──────── EXTRACTED RECORDS

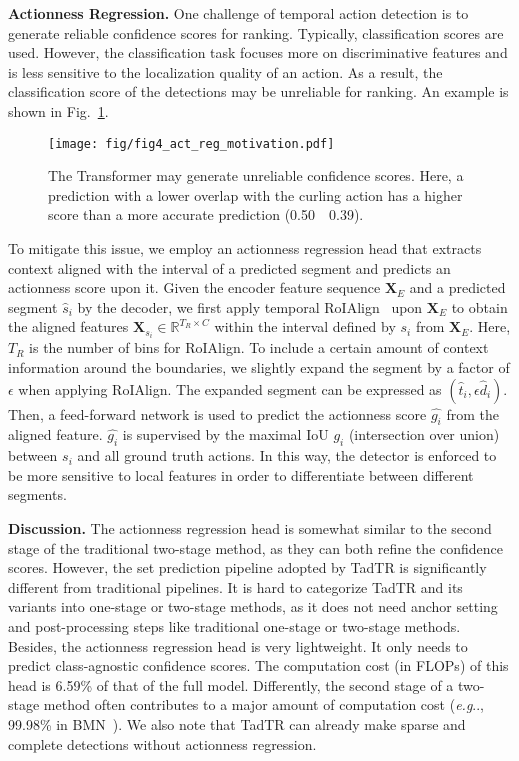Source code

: \documentclass[lettersize,journal]{IEEEtran}
\makeatletter
\DeclareRobustCommand\onedot{\futurelet\@let@token\@onedot}
\def\@onedot{\ifx\@let@token.\else.\null\fi\xspace}
\def\eg{\emph{e.g}\onedot} \def\Eg{\emph{E.g}\onedot}
\def\R{\mathbb{R}}
\makeatother
\begin{document}
\vspace{1ex}\noindent\textbf{Actionness Regression.} 
One challenge of temporal action detection is to generate reliable confidence scores for ranking. Typically, classification scores are used. However, the classification task focuses more on discriminative features and is less sensitive to the localization quality of an action.
As a result, the classification score of the detections may be unreliable for ranking. An example is shown in Fig.~\ref{fig:scoring}. 

\begin{figure}
\centering
\texttt{[image: fig/fig4\_act\_reg\_motivation.pdf]}
\caption{The Transformer may generate unreliable confidence scores. Here, a prediction with a lower overlap with the curling action has a higher score than a more accurate prediction (0.50~\vs~0.39).}
\label{fig:scoring}
\end{figure}

To mitigate this issue, we employ an actionness regression head that extracts context aligned with the interval of a predicted segment and predicts an actionness score upon it. 
Given the encoder feature sequence $\boldsymbol{X}_E$ and a predicted segment $\hat{s}_i$ by the decoder, we first apply temporal RoIAlign~\cite{he2017mask} upon $\boldsymbol{X}_E$ to obtain the aligned features $\boldsymbol{X}_{s_i}\in\R^{T_R \times C}$ within the interval defined by $s_i$ from $\boldsymbol{X}_E$.
Here, $T_R$ is the number of bins for RoIAlign. 
To include a certain amount of context information around the boundaries, we slightly expand the segment by a factor of $\epsilon$ when applying RoIAlign. The expanded segment can be expressed as $(\hat{t}_i, \epsilon \hat{d}_i)$.
Then, a feed-forward network is used to predict the actionness score $\hat{g_i}$ from the aligned feature. $\hat{g_i}$ is supervised by the maximal IoU $g_i$ (intersection over union) between $s_i$ and all ground truth actions. In this way, the detector is enforced to be more sensitive to local features in order to differentiate between different segments.

\vspace{1ex}\noindent\textbf{Discussion.} The actionness regression head is somewhat similar to the second stage of the traditional two-stage method, as they can both refine the confidence scores. However, the set prediction pipeline adopted by TadTR is significantly different from traditional pipelines. It is hard to categorize TadTR and its variants into one-stage or two-stage methods, as it does not need anchor setting and post-processing steps like traditional one-stage or two-stage methods. 
Besides, the actionness regression head is very lightweight. It only needs to predict class-agnostic confidence scores. The computation cost (in FLOPs) of this head is 6.59\% of that of the full model.
Differently, the second stage of a two-stage method often contributes to a major amount of computation cost (\eg, 99.98\% in BMN~\cite{lin2019bmn}). We also note that TadTR can already make sparse and complete detections without actionness regression.
\end{document}
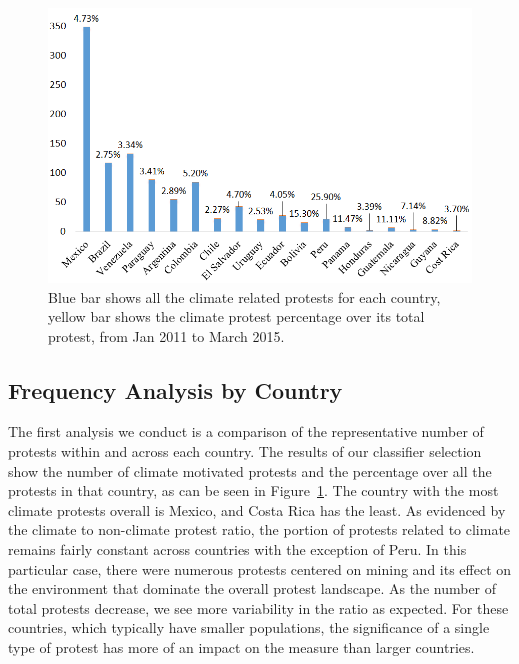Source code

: \begin{figure}[htb]
\centerline
{\includegraphics[width=.8\textwidth]{figures/month-country-protest3}}
\caption{Blue bar shows all the climate related protests for each country, yellow bar shows the climate protest percentage over its total protest, from Jan 2011 to March 2015.}
\label{month_percentage}
\end{figure}

\subsection{Frequency Analysis by Country}
The first analysis we conduct is a comparison of the representative number of protests within and across each country.
The results of our classifier selection show the number of climate motivated protests and the percentage over all the protests in that country, as can be seen in Figure~\ref{month_percentage}.
The country with the most climate protests overall is Mexico, and Costa Rica has the least.
As evidenced by the climate to non-climate protest ratio, the portion of protests related to climate remains fairly constant across countries with the exception of Peru.
In this particular case, there were numerous protests centered on mining and its effect on the environment that dominate the overall protest landscape.
As the number of total protests decrease, we see more variability in the ratio as expected.
For these countries, which typically have smaller populations, the significance of a single type of protest has more of an impact on the measure than larger countries.


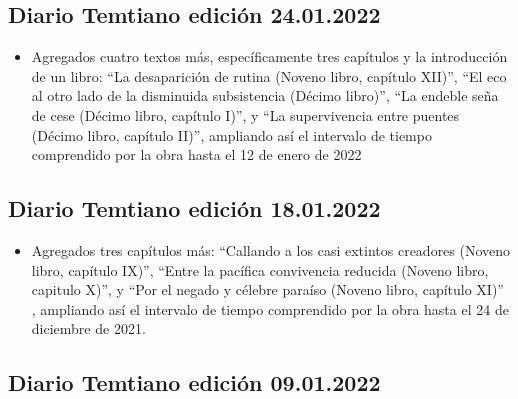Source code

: \documentclass[
]{book}
\providecommand{\tightlist}{%
  \setlength{\itemsep}{0pt}\setlength{\parskip}{0pt}}
\begin{document}
\hypertarget{diario-temtiano-ediciuxf3n-24.01.2022}{%
\subsection*{Diario Temtiano edición 24.01.2022}\label{diario-temtiano-ediciuxf3n-24.01.2022}}

\begin{itemize}
\tightlist
\item
  Agregados cuatro textos más, específicamente tres capítulos y la introducción de un libro: ``La desaparición de rutina (Noveno libro, capítulo XII)'', ``El eco al otro lado de la disminuida subsistencia (Décimo libro)'', ``La endeble seña de cese (Décimo libro, capítulo I)'', y ``La supervivencia entre puentes (Décimo libro, capítulo II)'', ampliando así el intervalo de tiempo comprendido por la obra hasta el 12 de enero de 2022
\end{itemize}

\hypertarget{diario-temtiano-ediciuxf3n-18.01.2022}{%
\subsection*{Diario Temtiano edición 18.01.2022}\label{diario-temtiano-ediciuxf3n-18.01.2022}}

\begin{itemize}
\tightlist
\item
  Agregados tres capítulos más: ``Callando a los casi extintos creadores (Noveno libro, capítulo IX)'', ``Entre la pacífica convivencia reducida (Noveno libro, capitulo X)'', y ``Por el negado y célebre paraíso (Noveno libro, capítulo XI)'' , ampliando así el intervalo de tiempo comprendido por la obra hasta el 24 de diciembre de 2021.
\end{itemize}

\hypertarget{diario-temtiano-ediciuxf3n-09.01.2022}{%
\subsection*{Diario Temtiano edición 09.01.2022}\label{diario-temtiano-ediciuxf3n-09.01.2022}}
\end{document}
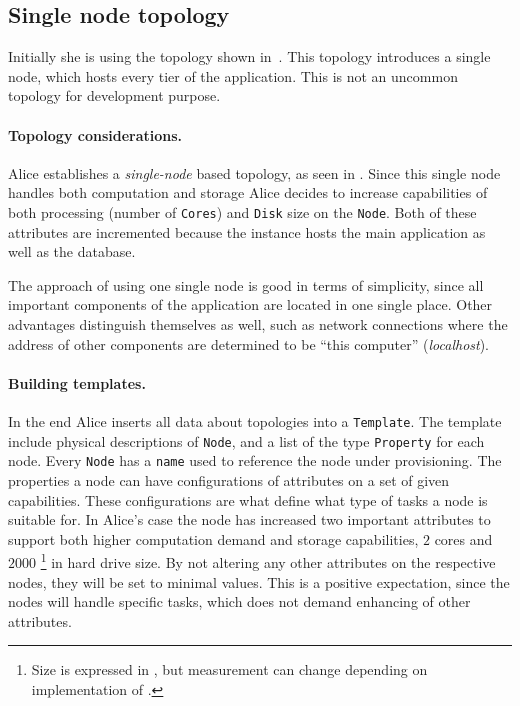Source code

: \subsection{Single node topology}

Initially she is using the topology shown in~.
This topology introduces a single node, which hosts every tier of the application.
This is not an uncommon topology for development purpose.

\paragraph{Topology considerations.}

Alice establishes a \emph{single-node} based topology, as seen in .
Since this single node handles both computation and storage Alice decides to 
increase capabilities of both processing (number of \texttt{Cores}) and 
\texttt{Disk} size on the \texttt{Node}.
Both of these attributes are incremented because the instance hosts
the main application as well as the database.

The approach of using one single node is good in terms of simplicity,
since all important components of the application are located in one single place.
Other advantages distinguish themselves as well, such as network connections where
the address of other components are determined to be ``this computer'' (\emph{localhost}).

\paragraph{Building templates.}

In the end Alice inserts all data about topologies into a \texttt{Template}. 
The template include physical descriptions of \texttt{Node},
and a list of the type \texttt{Property} for each node.
Every \texttt{Node} has a \texttt{name} used to reference the node under provisioning.
The properties a node can have configurations of attributes on a set of given capabilities.
These configurations are what define what type of tasks a node is suitable for.
In Alice's case the node has increased two important attributes to support both higher computation 
demand and storage capabilities, \ie $2$ cores and $2000$ 
\footnote{
  Size is expressed in , but measurement can change depending on implementation of .
}
in hard drive size.
By not altering any other attributes on the respective nodes, they will be set to minimal values.
This is a positive expectation, since the nodes will handle specific tasks, which does not 
demand enhancing of other attributes.

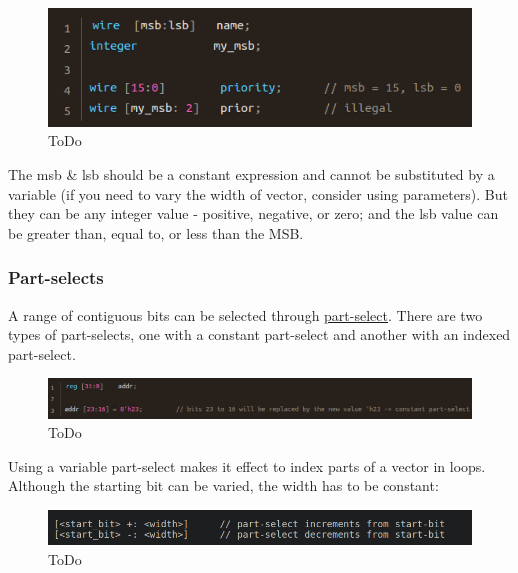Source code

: \documentclass{article}
\begin{document}
	\begin{figure}[H]
		\includegraphics[width=\linewidth]{VerilogPics/figure_15.png}
		\caption{ToDo}
		\label{ToDo}
	\end{figure}

	The msb \& lsb should be a constant expression and cannot be substituted by a variable (if you need to vary the width of vector, consider using parameters). But they can be any integer value -
	positive, negative, or zero; and the lsb value can be greater than, equal to, or less than the MSB.

	\subsubsection{Part-selects}

	A range of contiguous bits can be selected through \underline{part-select}. There are two types of part-selects, one with a constant part-select and another with an indexed part-select. \newlin

	\begin{figure}[H]
		\includegraphics[width=\linewidth]{VerilogPics/figure_16.png}
		\caption{ToDo}
		\label{ToDo}
	\end{figure}

	Using a variable part-select makes it effect to index parts of a vector in loops. Although the starting bit can be varied, the width has to be constant:

	\begin{figure}[H]
		\includegraphics[width=\linewidth]{VerilogPics/figure_17.png}
		\caption{ToDo}
		\label{ToDo}
	\end{figure}
\end{document}
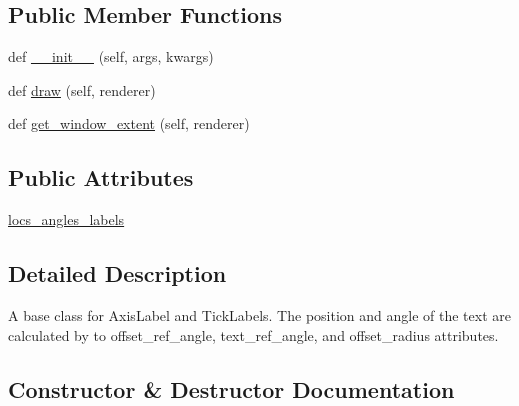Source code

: \subsection*{Public Member Functions}
\begin{DoxyCompactItemize}
\item 
def \hyperlink{classaxisartist_1_1axis__artist_1_1LabelBase_a1e486fb8a77595165a352ba27c91adb6}{\+\_\+\+\_\+init\+\_\+\+\_\+} (self, args, kwargs)
\item 
def \hyperlink{classaxisartist_1_1axis__artist_1_1LabelBase_abcee0b2f1f799f7e2dde8a5a776dd4ca}{draw} (self, renderer)
\item 
def \hyperlink{classaxisartist_1_1axis__artist_1_1LabelBase_ac5d44a605287e02bbe04cbae84e8c54b}{get\+\_\+window\+\_\+extent} (self, renderer)
\end{DoxyCompactItemize}
\subsection*{Public Attributes}
\begin{DoxyCompactItemize}
\item 
\hyperlink{classaxisartist_1_1axis__artist_1_1LabelBase_a248e47dade66bd92b38eef037a4c58a1}{locs\+\_\+angles\+\_\+labels}
\end{DoxyCompactItemize}


\subsection{Detailed Description}
\begin{DoxyVerb}A base class for AxisLabel and TickLabels. The position and angle
of the text are calculated by to offset_ref_angle,
text_ref_angle, and offset_radius attributes.
\end{DoxyVerb}
 

\subsection{Constructor \& Destructor Documentation}
\mbox{\label{classaxisartist_1_1axis__artist_1_1LabelBase_a1e486fb8a77595165a352ba27c91adb6}} 
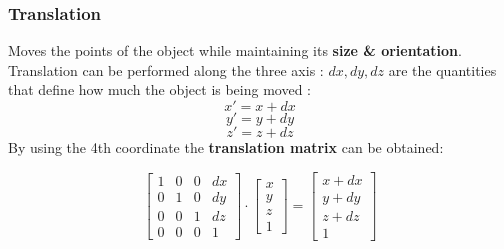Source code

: \subsubsection{Translation}
Moves the points of the object while maintaining its \textbf{size \& orientation}.
Translation can be performed along the three axis : $dx,dy,dz$ are the quantities that define how much the object is being moved : 
$$ x' = x+dx $$
$$ y' = y+dy $$
$$ z' = z+dz $$
By using the 4th coordinate the \textbf{translation matrix} can be obtained:

$$ 	\begin{bmatrix}
       1 & 0 & 0 & dx           \\[0.3em]
       0 & 1 & 0 & dy		    \\[0.3em]
       0 & 0 & 1 & dz			\\[0.3em]
       0 & 0 & 0 & 1
     \end{bmatrix} 
	 \cdot
	 \begin{bmatrix}
	  x  \\
	  y	 \\
	  z  \\ 
	  1
	 \end{bmatrix}	
	 =
	 \begin{bmatrix}
	 x+dx \\
	 y+dy \\
	 z+dz \\
	 1
\end{bmatrix}	       
$$
\newpage
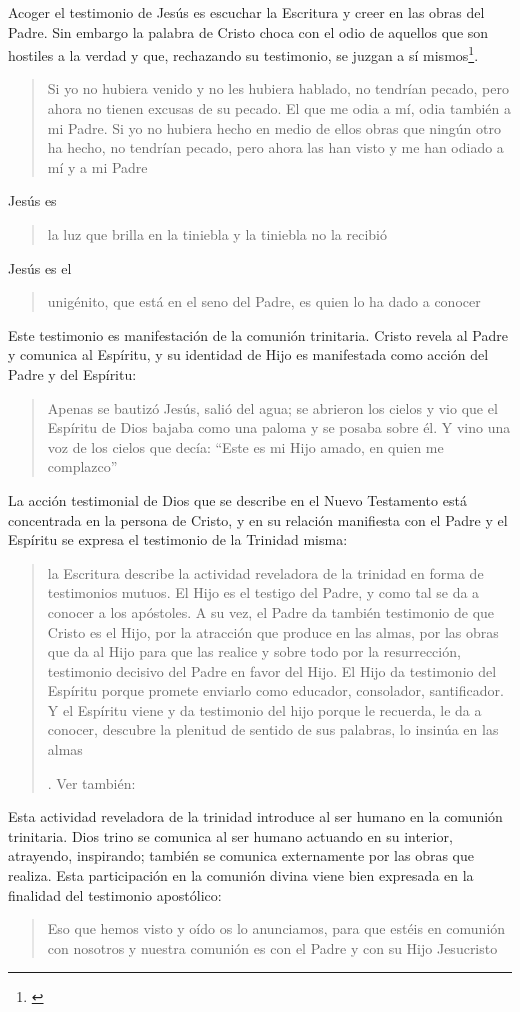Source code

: Acoger el testimonio de Jesús es escuchar la Escritura y creer en las obras del Padre. Sin embargo la palabra de Cristo choca con el odio de aquellos que son hostiles a la verdad y que, rechazando su testimonio, se juzgan a sí mismos\footnote{\cite[Cf.~][1530]{latourelle2000testimonio}
}. \blockquote[][\,(Jn 15,22-24)]{Si yo no hubiera venido y no les hubiera hablado, no tendrían pecado, pero ahora no tienen excusas de su pecado. El que me odia a mí, odia también a mi Padre. Si yo no hubiera hecho en medio de ellos obras que ningún otro ha hecho, no tendrían pecado, pero ahora las han visto y me han odiado a mí y a mi Padre}.

Jesús es \blockquote[][\,(Jn 1,5)]{la luz que brilla en la tiniebla y la tiniebla no la recibió}. Jesús es el \blockquote[][\,(Jn 1,18)]{unigénito, que está en el seno del Padre, es quien lo ha dado a conocer}. Este testimonio es manifestación de la comunión trinitaria. Cristo revela al Padre y comunica al Espíritu, y su identidad de Hijo es manifestada como acción del Padre y del Espíritu: \blockquote[][\,(Mt 4,16-17)]{Apenas se bautizó Jesús, salió del agua; se abrieron los cielos y vio que el Espíritu de Dios bajaba como una paloma y se posaba sobre él. Y vino una voz de los cielos que decía: ``Este es mi Hijo amado, en quien me complazco''}.

La acción testimonial de Dios que se describe en el Nuevo Testamento está concentrada en la persona de Cristo, y en su relación manifiesta con el Padre y el Espíritu se expresa el testimonio de la Trinidad misma: \blockquote[{\cite[410]{latourelle1999rev}}. Ver también: {\cite[131]{prades2015testimonio}}]{la Escritura describe la actividad reveladora de la trinidad en forma de testimonios mutuos. El Hijo es el testigo del Padre, y como tal se da a conocer a los apóstoles. A su vez, el Padre da también testimonio de que Cristo es el Hijo, por la atracción que produce en las almas, por las obras que da al Hijo para que las realice y sobre todo por la resurrección, testimonio decisivo del Padre en favor del Hijo. El Hijo da testimonio del Espíritu porque promete enviarlo como educador, consolador, santificador. Y el Espíritu viene y da testimonio del hijo porque le recuerda, le da a conocer, descubre la plenitud de sentido de sus palabras, lo insinúa en las almas}. Esta actividad reveladora de la trinidad introduce al ser humano en la comunión trinitaria. Dios trino se comunica al ser humano actuando en su interior, atrayendo, inspirando; también se comunica externamente por las obras que realiza. Esta participación en la comunión divina viene bien expresada en la finalidad del testimonio apostólico: \blockquote[][\,(1Jn 1,3)]{Eso que hemos visto y oído os lo anunciamos, para que estéis en comunión con nosotros y nuestra comunión es con el Padre y con su Hijo Jesucristo}.

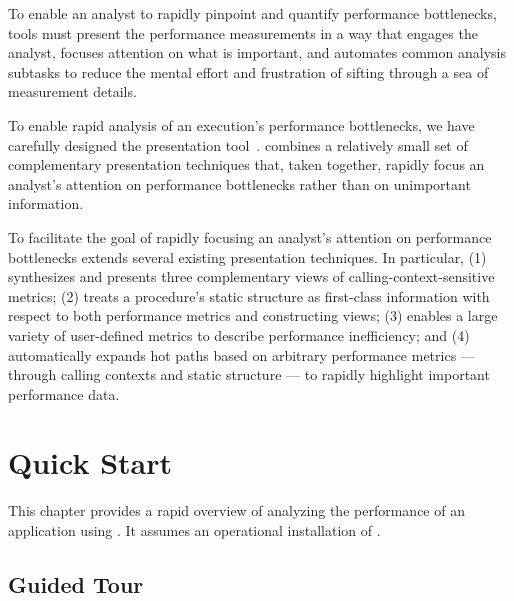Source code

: \documentclass[11pt,letterpaper]{report}
\begin{document}
To enable an analyst to rapidly pinpoint and quantify performance bottlenecks, tools must present the performance measurements in a way that engages the analyst, focuses attention on what is important, and automates common analysis subtasks to reduce the mental effort and frustration of sifting through a sea of measurement details.

To enable rapid analysis of an execution's performance bottlenecks, we have carefully designed the \hpcviewer{} presentation tool~\cite{Adhianto-MC-Ta:2010:PSTI-hpcviewer}.
\hpcviewer{} combines a relatively small set of complementary presentation techniques that, taken together, rapidly focus an analyst's attention on performance bottlenecks rather than on unimportant information.

To facilitate the goal of rapidly focusing an analyst's attention on performance bottlenecks \hpcviewer{} extends several existing presentation techniques.
In particular, \hpcviewer{} (1) synthesizes and presents three complementary views of calling-context-sensitive metrics; (2) treats a procedure's static structure as first-class information with respect to both performance metrics and constructing views; (3) enables a large variety of user-defined metrics to describe performance inefficiency; and (4) automatically expands hot paths based on arbitrary performance metrics --- through calling contexts and static structure --- to rapidly highlight important performance data.




\chapter{Quick Start}
\label{chpt:quickstart}

This chapter provides a rapid overview of analyzing the performance of an application using \HPCToolkit{}.
It assumes an operational installation of \HPCToolkit{}.



\section{Guided Tour}
\label{chpt:quickstart:tour}
\end{document}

────────────────

Output the lines above between the one holding "The country with" and the one holding "As the number", inclusive, with nothing before or after them.

The country with the most climate protests overall is Mexico, and Costa Rica has the least.
As evidenced by the climate to non-climate protest ratio, the portion of protests related to climate remains fairly constant across countries with the exception of Peru.
In this particular case, there were numerous protests centered on mining and its effect on the environment that dominate the overall protest landscape.
As the number of total protests decrease, we see more variability in the ratio as expected.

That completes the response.